CNS-resident myeloid cells; quiescent under normal circumstances but may be activated to adopt a macrophage-like phenotype under proinflammatory conditions

Neuronal synapse

contact between neurons, specialized for the localized release of neurotransmitters; the major mode of signal transduction in the CNS

Systemic lupus erythematosus (SLE)

autoimmune disease primarily affecting women and characterized by numerous autoantibodies, especially antibodies to nuclear antigens

N-methyl-d-aspartate receptor (NMDAR)

a glutamate receptor that is important in synaptic plasticity and learning and is an autoimmune target in lupus

Tight junctions

cell-cell contact structures that tightly restrict the passage of soluble factors; important for the barrier properties of CNS endothelial cells

Molecular mimicry:

antigen sequence similarities between foreign and self-peptides, such that the T or B cell will recognize them and be activated

R4A

mouse monoclonal antibody reactive with DNA and NMDAR's NR2A and NR2B subunits; can modulate NMDAR function, altering synaptic function or triggering apoptosis

OCB

oligoclonal immunoglobulin band

Acute disseminated encephalomyelitis (ADEM)
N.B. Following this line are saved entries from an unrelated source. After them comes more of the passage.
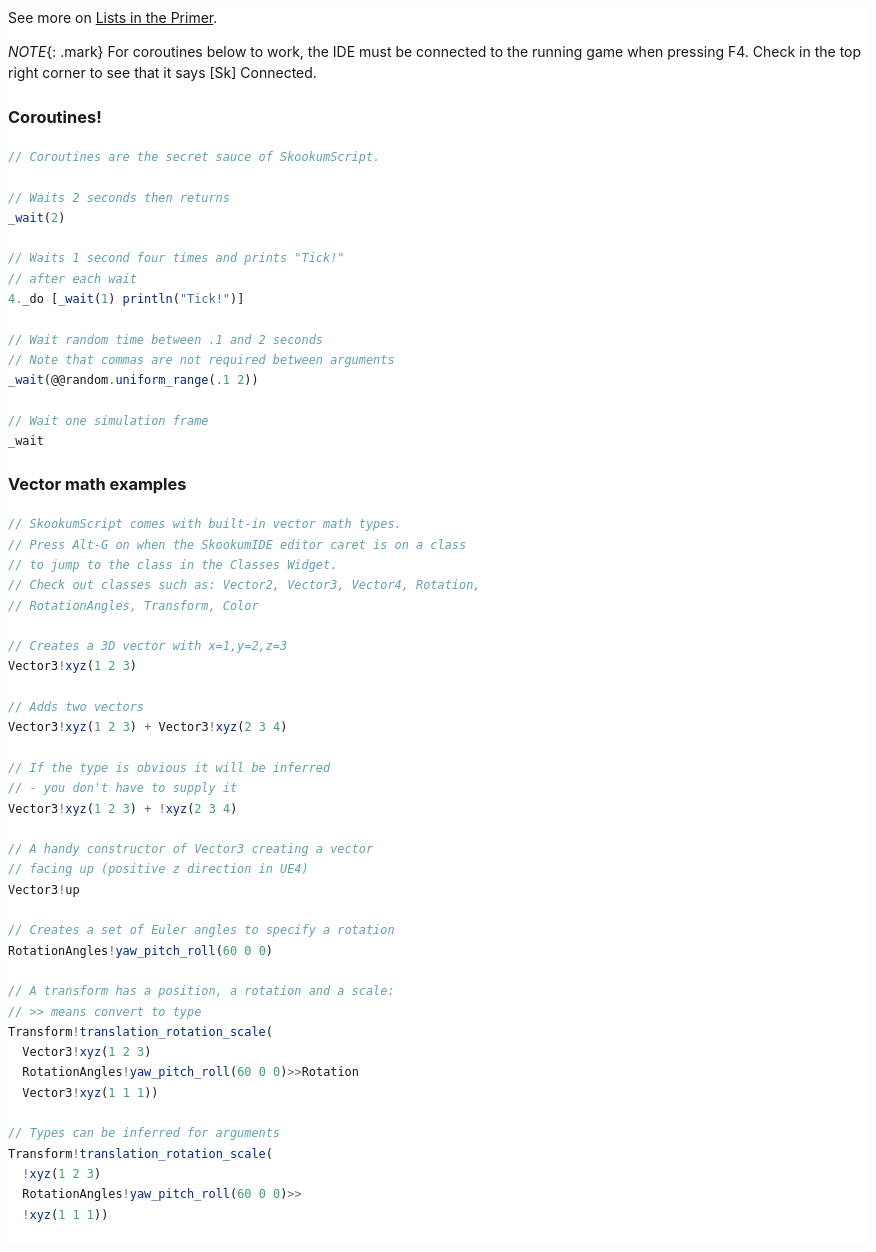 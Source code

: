 
See more on [Lists in the Primer](/docs/v3.0/#list).


*NOTE*{: .mark}  For coroutines below to work, the IDE must be connected to the running game when pressing F4. Check in the
 top right corner to see that it says [Sk] Connected.

### Coroutines!
```js
// Coroutines are the secret sauce of SkookumScript.

// Waits 2 seconds then returns
_wait(2)

// Waits 1 second four times and prints "Tick!"
// after each wait
4._do [_wait(1) println("Tick!")]

// Wait random time between .1 and 2 seconds
// Note that commas are not required between arguments
_wait(@@random.uniform_range(.1 2))

// Wait one simulation frame
_wait
```

### Vector math examples
```js
// SkookumScript comes with built-in vector math types.
// Press Alt-G on when the SkookumIDE editor caret is on a class
// to jump to the class in the Classes Widget.
// Check out classes such as: Vector2, Vector3, Vector4, Rotation,
// RotationAngles, Transform, Color

// Creates a 3D vector with x=1,y=2,z=3
Vector3!xyz(1 2 3)

// Adds two vectors
Vector3!xyz(1 2 3) + Vector3!xyz(2 3 4)

// If the type is obvious it will be inferred
// - you don't have to supply it
Vector3!xyz(1 2 3) + !xyz(2 3 4)

// A handy constructor of Vector3 creating a vector
// facing up (positive z direction in UE4) 
Vector3!up

// Creates a set of Euler angles to specify a rotation
RotationAngles!yaw_pitch_roll(60 0 0)

// A transform has a position, a rotation and a scale:
// >> means convert to type
Transform!translation_rotation_scale(
  Vector3!xyz(1 2 3)
  RotationAngles!yaw_pitch_roll(60 0 0)>>Rotation 
  Vector3!xyz(1 1 1))

// Types can be inferred for arguments  
Transform!translation_rotation_scale(
  !xyz(1 2 3)
  RotationAngles!yaw_pitch_roll(60 0 0)>>
  !xyz(1 1 1))
  
```

[errors]: /docs/v3.0/ide/parser-error-checking/
[HelloWorld]: http://rosettacode.org/wiki/Hello_world/Text#SkookumScript "Hello world examples - RosettaCode"
[REPL]: https://en.wikipedia.org/wiki/Read%E2%80%93eval%E2%80%93print_loop "Wikipedia article on 'read-eval-print loop'"
[ws]: /docs/v3.0/lang/whitespace/ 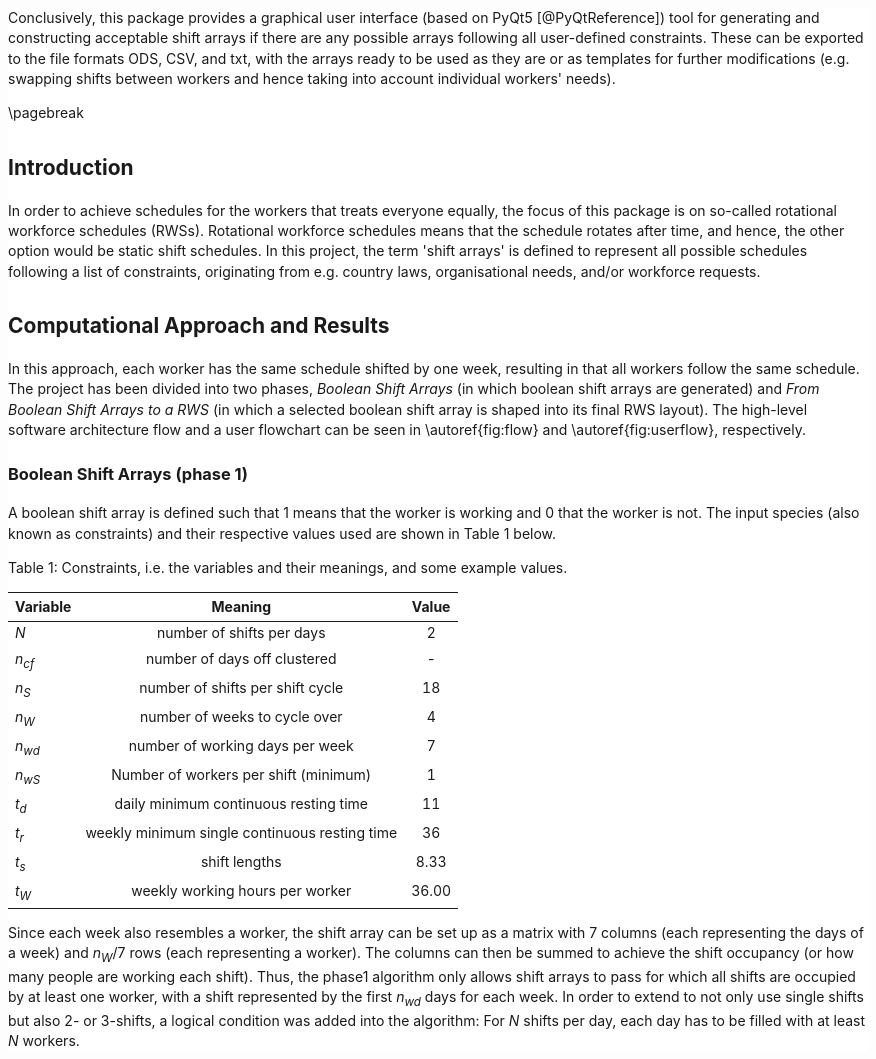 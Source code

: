 Conclusively, this package provides a graphical user interface (based on PyQt5 [@PyQtReference]) tool for generating and constructing acceptable shift arrays if there are any possible arrays following all user-defined constraints. These can be exported to the file formats ODS, CSV, and txt, with the arrays ready to be used as they are or as templates for further modifications (e.g. swapping shifts between workers and hence taking into account individual workers' needs).

\pagebreak

## Introduction
In order to achieve schedules for the workers that treats everyone equally, the focus of this package is on so-called rotational workforce schedules (RWSs). Rotational workforce schedules means that the schedule rotates after time, and hence, the other option would be static shift schedules. In this project, the term 'shift arrays' is defined to represent all possible schedules following a list of constraints, originating from e.g. country laws, organisational needs, and/or workforce requests.

## Computational Approach and Results
In this approach, each worker has the same schedule shifted by one week, resulting in that all workers follow the same schedule. The project has been divided into two phases, *Boolean Shift Arrays* (in which boolean shift arrays are generated) and *From Boolean Shift Arrays to a RWS* (in which a selected boolean shift array is shaped into its final RWS layout). The high-level software architecture flow and a user flowchart can be seen in \autoref{fig:flow} and \autoref{fig:userflow}, respectively.

### Boolean Shift Arrays (phase 1)
A boolean shift array is defined such that 1 means that the worker is working and 0 that the worker is not. The input species (also known as constraints) and their respective values used are shown in Table 1 below.

Table 1: Constraints, i.e. the variables and their meanings, and some example values.

| Variable       | Meaning     | Value |
| :------------- | :----------: | :----------: |
| $N$ | number of shifts per days            | 2 |
| $n_{cf}$ | number of days off clustered      | - |
| $n_{S}$ | number of shifts per shift cycle      | 18 |
| $n_{W}$ | number of weeks to cycle over      | 4 |
| $n_{wd}$ | number of working days per week   | 7 |
| $n_{wS}$ | Number of workers per shift (minimum) | 1 |
| $t_{d}$ | daily minimum continuous resting time  | 11 |
| $t_{r}$ | weekly minimum single continuous resting time | 36 |
| $t_{s}$ | shift lengths                      | 8.33 |
| $t_{W}$ | weekly working hours per worker    | 36.00 |

Since each week also resembles a worker, the shift array can be set up as a matrix with 7 columns (each representing the days of a week) and $n_{W}/7$ rows (each representing a worker). The columns can then be summed to achieve the shift occupancy (or how many people are working each shift). Thus, the phase1 algorithm only allows shift arrays to pass for which all shifts are occupied by at least one worker, with a shift represented by the first $n_{wd}$ days for each week. In order to extend to not only use single shifts but also 2- or 3-shifts, a logical condition was added into the algorithm: For $N$ shifts per day, each day has to be filled with at least $N$ workers.

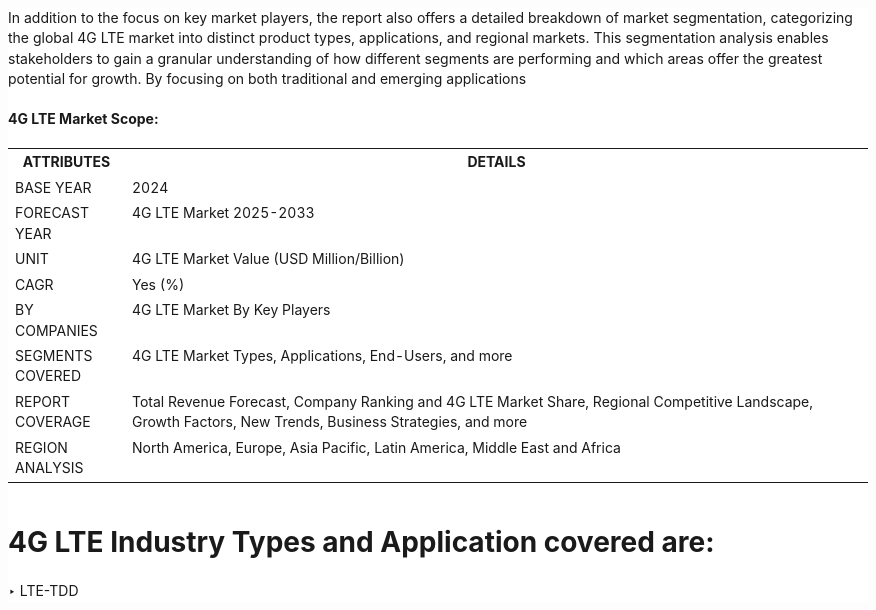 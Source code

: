 In addition to the focus on key market players, the report also offers a detailed breakdown of market segmentation, categorizing the global 4G LTE market into distinct product types, applications, and regional markets. This segmentation analysis enables stakeholders to gain a granular understanding of how different segments are performing and which areas offer the greatest potential for growth. By focusing on both traditional and emerging applications

<h4>4G LTE Market Scope:</h4>
<table>
<tr>
<th>ATTRIBUTES</th>
<th>DETAILS</th>
</tr>
<tr>
<td>BASE YEAR</td>
<td>2024</td>
</tr>
<tr>
<td>FORECAST YEAR</td>
<td>4G LTE Market 2025-2033</td>
</tr>
<tr>
<td>UNIT</td>
<td>4G LTE Market Value (USD Million/Billion)</td>
<tr>
<td>CAGR</td>
<td>Yes (%)</td>
</tr>
</tr>
<tr>
<td>BY COMPANIES</td>
<td>4G LTE Market By Key Players</td>
</tr>
<tr>
<td>SEGMENTS COVERED</td>
<td>4G LTE Market Types, Applications, End-Users, and more</td>
</tr>
<tr>
<td>REPORT COVERAGE</td>
<td>Total Revenue Forecast, Company Ranking and 4G LTE Market Share, Regional Competitive Landscape, Growth Factors, New Trends, Business Strategies, and more</td>
</tr>
<tr>
<td>REGION ANALYSIS</td>
<td>North America, Europe, Asia Pacific, Latin America, Middle East and Africa</td>
</tr>
</table>

# <strong>4G LTE Industry Types and Application covered are:</strong>

‣ LTE-TDD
CNS demyelinating disease in which a subgroup patients have antibodies against the myelin oligodendrocyte glycoprotein (MOG)

PANDAS

pediatric autoimmune neuropsychiatric disorders associated with streptococcal infection

Decoy antigen therapy

the use of soluble antigen to block antibody from binding its target physiological antigen

Footnotes

DISCLOSURE STATEMENT The authors are not aware of any affiliations, memberships, funding, or financial holdings that might be perceived as affecting the objectivity of this review.